Exercise prompt —
When a line in the entries below contains "data", tally it; give the tally with nothing added.

Material provided —

================================

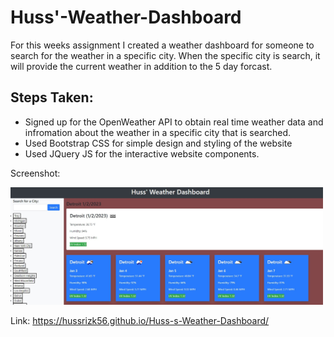 # Huss'-Weather-Dashboard

For this weeks assignment I created a weather dashboard for someone to search for the weather in a specific city. When the specific city is search, it will provide the current weather in addition to the 5 day forcast. 

## Steps Taken:
* Signed up for the OpenWeather API to obtain real time weather data and infromation about the weather in a specific city that is searched. 
* Used Bootstrap CSS for simple design and styling of the website
* Used JQuery JS for the interactive website components. 


Screenshot:

<img src="Assets/Weatherdashscreenshot.jpg" width="500px"/> 


Link:  https://hussrizk56.github.io/Huss-s-Weather-Dashboard/





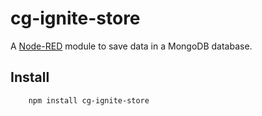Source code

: cg-ignite-store
=====================

A <a href="https://nodered.org/docs/api/storage/" target="_new">Node-RED</a> module to save data in a MongoDB database.

Install
-------

        npm install cg-ignite-store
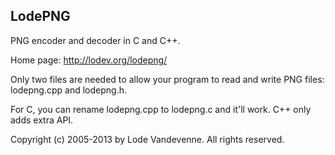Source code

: LodePNG
-------

PNG encoder and decoder in C and C++.

Home page: http://lodev.org/lodepng/

Only two files are needed to allow your program to read and write PNG files: lodepng.cpp and lodepng.h.

For C, you can rename lodepng.cpp to lodepng.c and it'll work. C++ only adds extra API.

Copyright (c) 2005-2013 by Lode Vandevenne. All rights reserved.
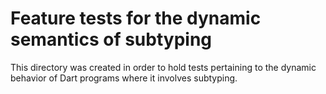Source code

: # Feature tests for the dynamic semantics of subtyping

This directory was created in order to hold tests pertaining to the
dynamic behavior of Dart programs where it involves subtyping.
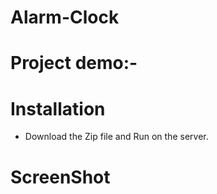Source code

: # Alarm-Clock
# Project demo:-
# Installation
* Download the Zip file and Run on the server.
# ScreenShot
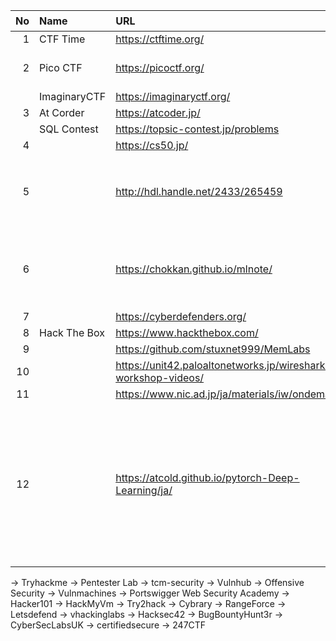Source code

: |No|Name|URL|コメント
|--:|:--|:--|:--|
|  1| CTF Time | https://ctftime.org/
|  2| Pico CTF | https://picoctf.org/ | Carnegie Mellon University
|   | ImaginaryCTF | https://imaginaryctf.org/ |
|  3| At Corder | https://atcoder.jp/ |
|   | SQL Contest | https://topsic-contest.jp/problems |
|  4| | https://cs50.jp/
|  5| | http://hdl.handle.net/2433/265459 | 京都大学プログラミング演習 Python 2021
|  6| | https://chokkan.github.io/mlnote/ | 東京工業大学情報理工学院 機械学習帳
|  7| | https://cyberdefenders.org/ |
|  8| Hack The Box | https://www.hackthebox.com/
|  9| | https://github.com/stuxnet999/MemLabs
| 10| | https://unit42.paloaltonetworks.jp/wireshark-workshop-videos/
| 11| | https://www.nic.ad.jp/ja/materials/iw/ondemand/
| 12| | https://atcold.github.io/pytorch-Deep-Learning/ja/ | 深層学習 DS-GA 1008 · 2020年度春学期 · ニューヨーク大学データ・サイエンス・センター |


→ Tryhackme
→ Pentester Lab
→ tcm-security
→ Vulnhub
→ Offensive Security 
→ Vulnmachines
→ Portswigger Web Security Academy
→ Hacker101
→ HackMyVm
→ Try2hack
→ Cybrary
→ RangeForce
→ Letsdefend
→ vhackinglabs 
→ Hacksec42 
→ BugBountyHunt3r 
→ CyberSecLabsUK 
→ certifiedsecure 
→ 247CTF


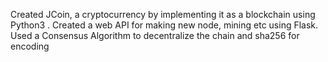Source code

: Created JCoin, a cryptocurrency by implementing it as a blockchain using Python3 .
Created a web API for making new node, mining etc using Flask.
Used a Consensus Algorithm to decentralize the chain and sha256 for encoding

================================

Reply to the task —
2